A Hayley se le humedecieron las palmas de las manos ante la idea.
– No. ¿Está por aquí?
Victoria asintió.
– Sí. Ha llegado hace unos veinte minutos, y me alegra decirle que parece estar bastante sobrio.
– Todavía no estoy segura de que esto sea una buena idea…
– Tonterías -interrumpió Victoria-. Ya lo hemos hablado un montón de veces. Cuando Stephen la vea, cuando haya hablado con usted, todo se arreglará. -Dio a Hayley un apretón de manos para animarla-. Basta con que recuerde que él la quiere. Sólo necesita darse cuenta de sus sentimientos.
– ¿Y si no lo hace? -preguntó Hayley, sintiendo una súbita punzada de inseguridad sobre el plan de Victoria.
– Créame, lo hará. -Victoria dirigió su mirada hacia el salón-. Le veo. Está cerca de las puertaventanas que dan al jardín. Vaya a hablar con él. -Dio un rápido abrazo a Hayley-. Buena suerte. Y quiero que me cuente hasta el último detalle.
– Espero poder darle buenas noticias -dijo Hayley con voz trémula.
Victoria dio a Hayley un empujoncito para incitarla a salir del rincón.
– Venga. Ahora.
Hayley vio a Stephen de inmediato y le dio un vuelco el corazón. Estaba de pie junto a las puertaventanas, solo, con una copa de champán en la mano, mirando hacia la oscuridad. Su elegante traje negro de noche acentuaba la anchura de sus hombros, unos hombros que a Hayley le parecía como si se le hubieran desplomado. Le vio sacar un reloj de mano del chaleco y mirarlo. Se bebió el champán, abrió la puerta y salió al jardín.
Para no perderlo de vista, Hayley recorrió a toda prisa el perímetro del salón de baile, y pocos minutos después salió al cálido aire nocturno que olía a flores. Las nubes ocultaban la luna, pero los jardines estaban iluminados con antorchas. Hayley vio que Stephen se disponía a coger uno de los senderos que salían del fondo del lado derecho del jardín, y se apresuró a seguirle.
Un par de ojos entornados siguieron la repentina salida de Stephen del salón de baile. Una sonrisa de satisfacción arqueó unos labios sumamente finos. «Esta noche, canalla. Esta noche morirás.»

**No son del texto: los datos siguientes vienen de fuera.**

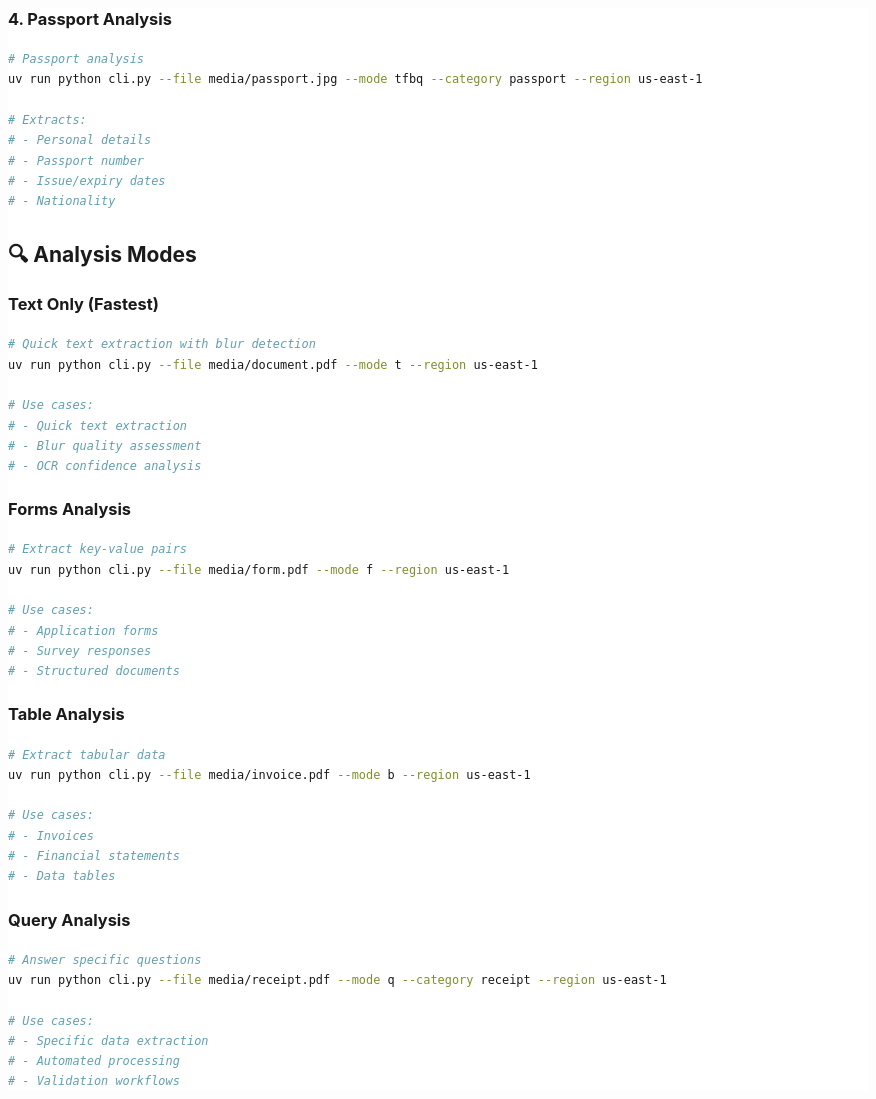 ### 4. Passport Analysis

```bash
# Passport analysis
uv run python cli.py --file media/passport.jpg --mode tfbq --category passport --region us-east-1

# Extracts:
# - Personal details
# - Passport number
# - Issue/expiry dates
# - Nationality
```

## 🔍 Analysis Modes

### Text Only (Fastest)
```bash
# Quick text extraction with blur detection
uv run python cli.py --file media/document.pdf --mode t --region us-east-1

# Use cases:
# - Quick text extraction
# - Blur quality assessment
# - OCR confidence analysis
```

### Forms Analysis
```bash
# Extract key-value pairs
uv run python cli.py --file media/form.pdf --mode f --region us-east-1

# Use cases:
# - Application forms
# - Survey responses
# - Structured documents
```

### Table Analysis
```bash
# Extract tabular data
uv run python cli.py --file media/invoice.pdf --mode b --region us-east-1

# Use cases:
# - Invoices
# - Financial statements
# - Data tables
```

### Query Analysis
```bash
# Answer specific questions
uv run python cli.py --file media/receipt.pdf --mode q --category receipt --region us-east-1

# Use cases:
# - Specific data extraction
# - Automated processing
# - Validation workflows
```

Stephen anduvo por el sendero con la mente ofuscada. Faltaban veinte minutos para que Justin y sus hombres llegaran a sus puestos, pero no podía soportar quedarse más tiempo en el salón de baile.
El empalagoso ambiente que se respiraba en la fiesta le había hecho sentirse como un animal enjaulado. Si avanzaba a paso lento, llegaría al lugar acordado sólo unos pocos minutos antes; y ¿qué podían importar unos pocos minutos?
Quería acabar con aquello de una vez por todas. Quería desenmascarar a quien fuera que quisiera matarle para poder seguir con su vida. Con un poco de suerte, el culpable atacaría aquella noche y sería apresado. Entonces podría continuar con su vida. «¿Pero en qué diablos consiste mi vida? ¿Más fiestas? ¿El juego? ¿Las mujeres?»
Se le escapó un amargo quejido. No tocaba a una mujer desde su regreso a Londres. Y no había sentido el menor deseo de hacerlo. Había ido a ver a su amante la noche anterior, esperando quitarse a Hayley de la cabeza, pero, una vez allí, no había podido hacer nada. Monique Delacroix podría seducir a las estrellas para que bajaran del cielo con su hermoso rostro y sus voluptuosas y sensuales curvas, pero Stephen no soportó que le tocara. Su beso le dejó frió y con un sabor desagradable en la boca. Cuando ella le acarició a través de los pantalones, él tembló, pero no de deseo, sino de asco. Le pidió un brandy, hilvanó una rápida excusa y se fue. Y allí estaba él, paseando por el asqueroso jardín de flores de su hermana e intentando quitarse de la cabeza a la persona en quien no podía dejar de pensar.